Но и у Наденьки разговор этот вызвал чувство неясной тревоги за Селивёрста и свои отношения с ним, чувство, которое уже никогда ее не покидало.
Утром следующего дня Егор примерился было поговорить с Селивёрстом, но что-то помешало ему. Скорее, он не был уверен, что Селивёрст одобрит его, и решил отложить неприятный разговор до вечера, а днем-то события развернулись так, что и разговор его с Наденькой как бы потерял смысл. Они узнали, что Мурманск занят интервентами, а английские корабли уже вошли в горло Белого моря, и Лышегорье оказалось в тылу врага.
А буквально, может, через неделю или две отряд рабочей дружины, в котором они вели боевую подготовку, по призыву Московского городского комитета партии в полном составе добровольно вступил в ряды Красной Армии.
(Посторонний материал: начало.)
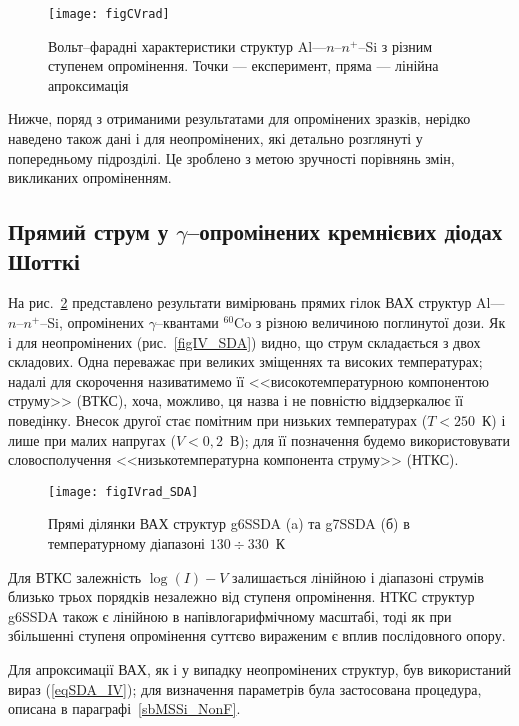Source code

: \begin{figure}
\center
\texttt{[image: figCVrad]}
\caption{\label{figCVrad}
Вольт--фарадні характеристики структур Al---$n$--$n^+$--Si з різним ступенем опромінення.
Точки --- експеримент, пряма --- лінійна апроксимація
}%
\end{figure}


Нижче, поряд з отриманими результатами для опромінених зразків, нерідко наведено також дані і для неопромінених,
які детально розглянуті у попередньому підрозділі.
Це зроблено з метою зручності порівнянь змін, викликаних опроміненням.


\subsection{Прямий струм у $\gamma$--опромінених кремнієвих діодах Шотткі}

На рис.~\ref{figIVrad_SDA} представлено результати вимірювань прямих гілок ВАХ структур Al---$n$--$n^+$--Si, опромінених
$\gamma$--квантами $^{60}$Co з різною величиною поглинутої дози.
Як і для неопромінених (рис.~\ref{figIV_SDA}) видно, що струм складається з двох складових.
Одна переважає при великих зміщеннях та високих температурах; надалі для скорочення називатимемо її
<<високотемпературною компонентою струму>> (ВТКС), хоча, можливо, ця назва і не повністю віддзеркалює її поведінку.
Внесок другої стає помітним при низьких температурах ($T<250$~К) і лише при малих напругах ($V<0,2$~В);
для її позначення будемо використовувати словосполучення <<низькотемпературна компонента струму>> (НТКС).


\begin{figure}
\center
\texttt{[image: figIVrad\_SDA]}
\caption{\label{figIVrad_SDA}
Прямі  ділянки ВАХ структур g6SSDA (a)  та g7SSDA (б) в температурному діапазоні $130\div330$~К
}%
\end{figure}

Для ВТКС залежність $\log(I)-V$ залишається лінійною і діапазоні струмів близько трьох порядків незалежно від ступеня опромінення.
НТКС структур g6SSDA також є лінійною в напівлогарифмічному масштабі, тоді як при
збільшенні ступеня опромінення суттєво вираженим є вплив послідовного опору.

Для апроксимації ВАХ, як і у випадку неопромінених структур, був використаний вираз (\ref{eqSDA_IV});
для визначення параметрів була застосована процедура, описана в параграфі~\ref{sbMSSi_NonF}.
Мятежом чехословацкого корпуса началась гражданская война на Востоке. Полки из московских рабочих двинулись на фронт. Егор и Селивёрст были назначены командирами рот. Так выезд в Лышегорье они снова отложили до лучших дней.
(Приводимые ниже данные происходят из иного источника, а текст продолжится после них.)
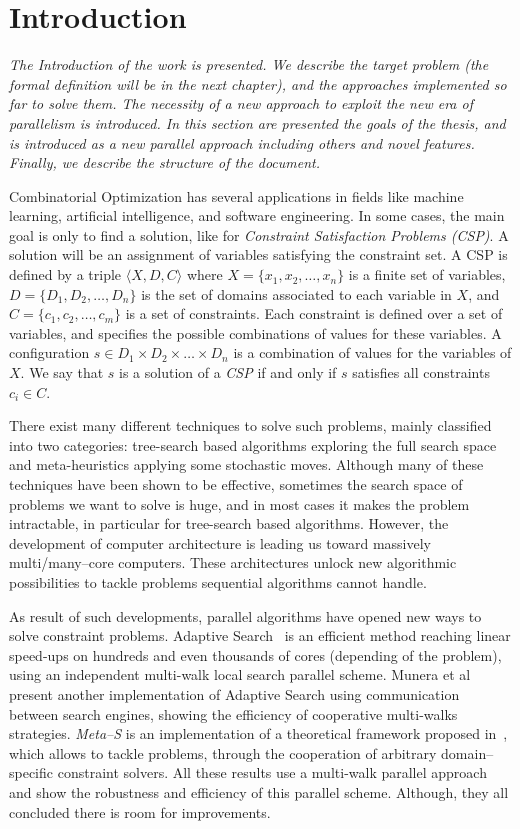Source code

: \chapter{Introduction}
\label{chap:Intro}
\textit{The \textit{Introduction} of the work is presented. We describe the target problem (the formal definition will be in the next chapter), and the approaches implemented so far to solve them. The necessity of a new approach to exploit the new era of parallelism is introduced.
In this section are presented the goals of the thesis, and \posl{} is introduced as a new parallel approach including others and novel features. Finally, we describe the structure of the document.}
\vfill
\minitoc
\newpage

Combinatorial Optimization has several applications in fields like machine learning, artificial intelligence, and software engineering. In some cases, the main goal is only to find a solution, like for {\it Constraint Satisfaction Problems (CSP)}. A solution will be an assignment of variables satisfying the constraint set. A CSP is defined by a triple $\langle X,D,C \rangle$ where $X=\{x_1, x_2,\dots,x_n\}$ is a finite set of variables, $D = \{D_1, D_2,\dots, D_n\}$ is the set of domains associated to each variable in $X$, and $C = \{c_1, c_2,\dots,c_m\}$ is a set of constraints. Each constraint is defined over a set of variables, and specifies the possible combinations of values for these variables. A configuration $s\in D_1\times D_2\times\dots\times D_n$ is a combination of values for the variables of $X$. We say that $s$ is a solution of a {\it CSP} if and only if $s$ satisfies all constraints $c_i \in C$.

There exist many different techniques to solve such problems, mainly classified into two categories: tree-search based algorithms exploring the full search space and meta-heuristics applying some stochastic moves. Although many of these techniques have been shown to be effective, sometimes the search space of problems we want to solve is huge, and in most cases it makes the problem intractable, in particular for tree-search based algorithms. However, the development of computer architecture is leading us toward massively multi/many--core computers. These architectures unlock new algorithmic possibilities to tackle problems sequential algorithms cannot handle.

As result of such developments, parallel algorithms have opened new ways to solve constraint problems. Adaptive Search~\cite{Diaz} is an efficient method reaching linear speed-ups on hundreds and even thousands of cores (depending of the problem), using an independent multi-walk local search parallel scheme. Munera et al~\cite{Munera} present another implementation of Adaptive Search using communication between search engines, showing the efficiency of cooperative multi-walks strategies. {\it Meta--S} is an implementation of a theoretical framework proposed in~\cite{Frank2003}, which allows to tackle problems, through the cooperation of arbitrary domain--specific constraint solvers. All these results use a multi-walk parallel approach and show the robustness and efficiency of this parallel scheme. Although, they all concluded there is room for improvements. 

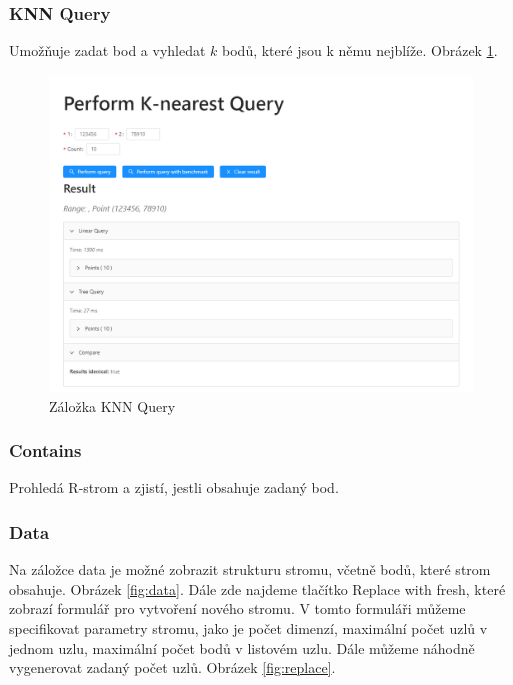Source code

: \documentclass[a4paper,10pt]{article}
\begin{document}
\subsubsection*{KNN Query}
Umožňuje zadat bod a vyhledat $k$ bodů, které jsou k němu nejblíže. Obrázek \ref{fig:knnq}.
\begin{figure}
    \includegraphics[width=\textwidth]{KNNQuery.png}
    \caption{Záložka KNN Query}
    \label{fig:knnq}
\end{figure}
\subsubsection*{Contains}
Prohledá R-strom a zjistí, jestli obsahuje zadaný bod.

\subsubsection*{Data}
Na záložce data je možné zobrazit strukturu stromu, včetně bodů, které strom obsahuje. Obrázek \ref{fig:data}. Dále zde najdeme tlačítko Replace with fresh, které zobrazí formulář pro vytvoření nového stromu. V tomto formuláři můžeme specifikovat parametry stromu, jako je počet dimenzí, maximální počet uzlů v jednom uzlu, maximální počet bodů v listovém uzlu. Dále můžeme náhodně vygenerovat zadaný počet uzlů. Obrázek \ref{fig:replace}.
\end{document}
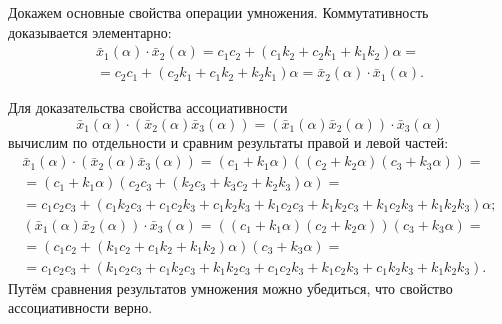 Докажем основные свойства операции умножения. Коммутативность доказывается элементарно:
\begin{gather*}
  \bar{x}_1(\alpha )\cdot \bar{x}_2(\alpha )=c_1 c_2+\left(c_1 k_2+c_2 k_1+k_1 k_2 \right)\alpha = {}\\ 
  {}=c_2 c_1+\left( c_2 k_1+c_1 k_2+k_2 k_1 \right)\alpha=\bar{x}_2(\alpha )\cdot \bar{x}_1(\alpha ).
\end{gather*}

Для доказательства свойства ассоциативности
\begin{equation*}
  \bar{x}_1\left( \alpha  \right)\cdot \left( \bar{x}_2\left( \alpha  \right)\bar{x}_3\left( \alpha \right) \right)=\left( \bar{x}_1\left( \alpha  \right)\bar{x}_2\left( \alpha \right) \right)\cdot \bar{x}_3\left( \alpha  \right)
\end{equation*}
вычислим по отдельности и сравним результаты правой и левой частей:
\begin{gather*}
\bar{x}_1\left( \alpha  \right)\cdot \left( \bar{x}_2\left( \alpha  \right)\bar{x}_3\left( \alpha  \right) \right)=\left( c_1+k_1\alpha  \right)\left( \left( c_2+k_2\alpha  \right)\left( c_3+k_3\alpha  \right) \right)={} \\ 
  {}=\left( c_1+k_1\alpha  \right)\left( c_2c_3+\left( k_2c_3+k_3c_2+k_2k_3 \right)\alpha  \right)={} \\ 
  {}=c_1c_2c_3+\left( c_1k_2c_3+c_1c_2k_3+c_1k_2k_3+k_1c_2c_3+k_1k_2c_3+k_1c_2k_3+k_1k_2k_3 \right)\alpha; \\
  \left( \bar{x}_1\left( \alpha  \right)\bar{x}_2\left( \alpha  \right) \right)\cdot \bar{x}_3\left( \alpha  \right)=\left( \left( c_1+k_1\alpha  \right)\left( c_2+k_2\alpha  \right) \right)\left( c_3+k_3\alpha  \right)={}\\ 
  {}=\left( c_1c_2+\left( k_1c_2+c_1k_2+k_1k_2 \right)\alpha  \right)\left( c_3+k_3\alpha  \right)={} \\ 
  {}=c_1c_2c_3+\left( k_1c_2c_3+c_1k_2c_3+k_1k_2c_3+c_1c_2k_3+k_1c_2k_3+c_1k_2k_3+k_1k_2k_3 \right). 
\end{gather*}
Путём сравнения результатов умножения можно убедиться, что свойство ассоциативности верно.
Несколько месяцев они колесили с боями в заволжской степи, а к осени спустились к Царицыну. Селивёрста уже назначили командиром полка, начальником штаба у него был Егор.
А под Царицын к ним приехала и Наденька.
Оказалось, отец ее был одним из руководителей контрреволюционного заговора. А когда осенью 1918 года начались аресты, он, не дожидаясь чекистов, застрелился дома, в кабинете. Тогда, опять же, у Егора и возникла мысль: а не позвать ли Наденьку на фронт очень уж отчаянные письма она слала Селивёрсту Тот переживал, не находя выхода из создавшегося положения. Егор, думая о смерти Клочкова, в мыслях все возвращался к их разговору об Аввакуме: «Вот жизнь все и разрешила Аввакум как был, так и есть совесть народная, боль огненная Эх, себялюбцы, они еще народ вздумали учить. Слабы духом и телом, куда им против Аввакума. Только и могут, руки на себя наложить в час расплаты»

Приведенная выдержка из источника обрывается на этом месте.